> [Work required]: The records that follow are to be printed exactly, with no images.

> [Data to use]:
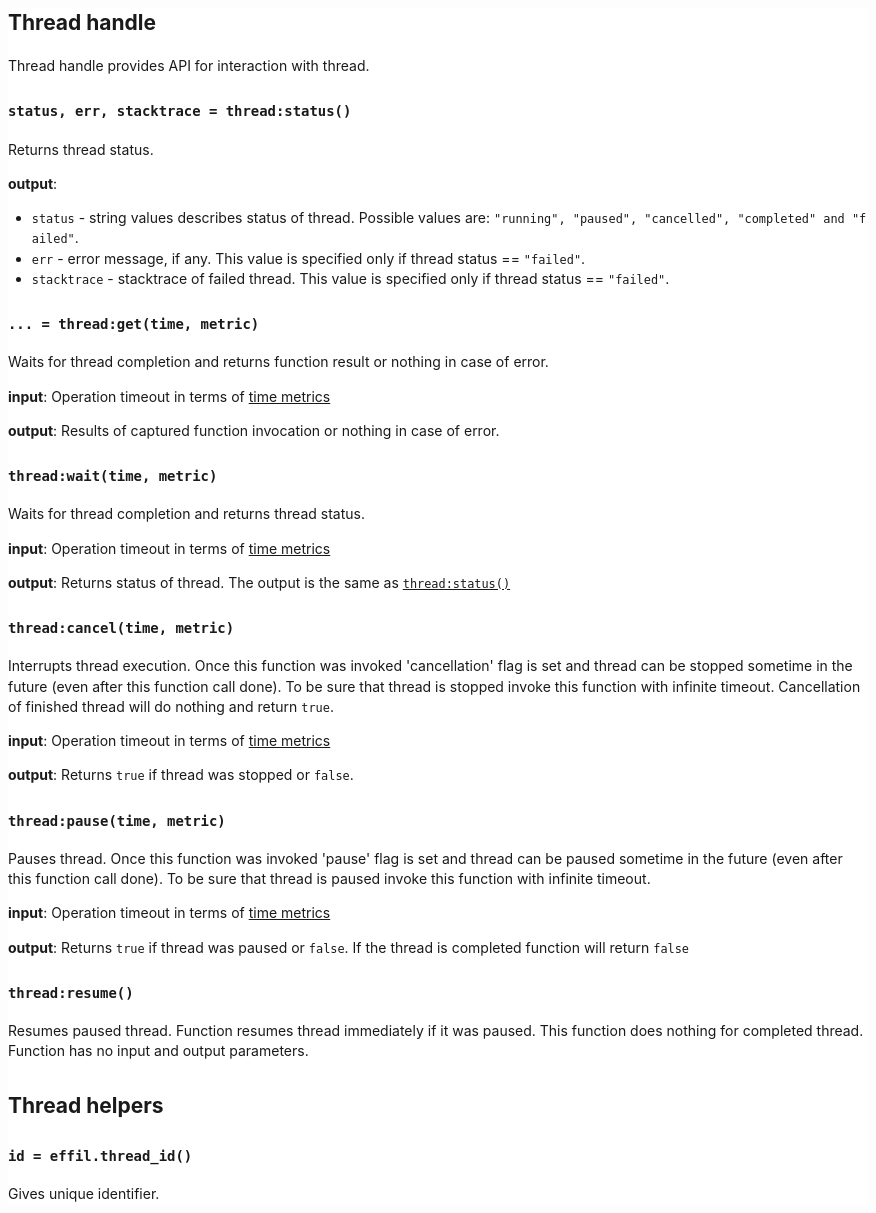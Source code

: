 ## Thread handle
Thread handle provides API for interaction with thread.

### `status, err, stacktrace = thread:status()`
Returns thread status.

**output**:
- `status` - string values describes status of thread. Possible values are: `"running", "paused", "cancelled", "completed" and "failed"`.
- `err` - error message, if any. This value is specified only if thread status == `"failed"`.
- `stacktrace` - stacktrace of failed thread. This value is specified only if thread status == `"failed"`.

### `... = thread:get(time, metric)`
Waits for thread completion and returns function result or nothing in case of error.

**input**: Operation timeout in terms of [time metrics](#blocking-and-nonblocking-operations)

**output**: Results of captured function invocation or nothing in case of error.

### `thread:wait(time, metric)`
Waits for thread completion and returns thread status.

**input**: Operation timeout in terms of [time metrics](#blocking-and-nonblocking-operations)

**output**: Returns status of thread. The output is the same as [`thread:status()`](#status-err--threadstatus)

### `thread:cancel(time, metric)`
Interrupts thread execution. Once this function was invoked 'cancellation' flag  is set and thread can be stopped sometime in the future (even after this function call done). To be sure that thread is stopped invoke this function with infinite timeout. Cancellation of finished thread will do nothing and return `true`.

**input**: Operation timeout in terms of [time metrics](#blocking-and-nonblocking-operations)

**output**: Returns `true` if thread was stopped or `false`.

### `thread:pause(time, metric)`
Pauses thread. Once this function was invoked 'pause' flag  is set and thread can be paused sometime in the future (even after this function call done). To be sure that thread is paused invoke this function with infinite timeout.

**input**: Operation timeout in terms of [time metrics](#blocking-and-nonblocking-operations)

**output**: Returns `true` if thread was paused or `false`. If the thread is completed function will return `false`

### `thread:resume()`
Resumes paused thread. Function resumes thread immediately if it was paused. This function does nothing for completed thread. Function has no input and output parameters.

## Thread helpers
### `id = effil.thread_id()`
Gives unique identifier.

> [Task result]:
Source code

: ## Thread handle
Thread handle provides API for interaction with thread.

### `status, err, stacktrace = thread:status()`
Returns thread status.

**output**:
- `status` - string values describes status of thread. Possible values are: `"running", "paused", "cancelled", "completed" and "failed"`.
- `err` - error message, if any. This value is specified only if thread status == `"failed"`.
- `stacktrace` - stacktrace of failed thread. This value is specified only if thread status == `"failed"`.

### `... = thread:get(time, metric)`
Waits for thread completion and returns function result or nothing in case of error.

**input**: Operation timeout in terms of [time metrics](#blocking-and-nonblocking-operations)

**output**: Results of captured function invocation or nothing in case of error.

### `thread:wait(time, metric)`
Waits for thread completion and returns thread status.

**input**: Operation timeout in terms of [time metrics](#blocking-and-nonblocking-operations)

**output**: Returns status of thread. The output is the same as [`thread:status()`](#status-err--threadstatus)

### `thread:cancel(time, metric)`
Interrupts thread execution. Once this function was invoked 'cancellation' flag  is set and thread can be stopped sometime in the future (even after this function call done). To be sure that thread is stopped invoke this function with infinite timeout. Cancellation of finished thread will do nothing and return `true`.

**input**: Operation timeout in terms of [time metrics](#blocking-and-nonblocking-operations)

**output**: Returns `true` if thread was stopped or `false`.

### `thread:pause(time, metric)`
Pauses thread. Once this function was invoked 'pause' flag  is set and thread can be paused sometime in the future (even after this function call done). To be sure that thread is paused invoke this function with infinite timeout.

**input**: Operation timeout in terms of [time metrics](#blocking-and-nonblocking-operations)

**output**: Returns `true` if thread was paused or `false`. If the thread is completed function will return `false`

### `thread:resume()`
Resumes paused thread. Function resumes thread immediately if it was paused. This function does nothing for completed thread. Function has no input and output parameters.

## Thread helpers
### `id = effil.thread_id()`
Gives unique identifier.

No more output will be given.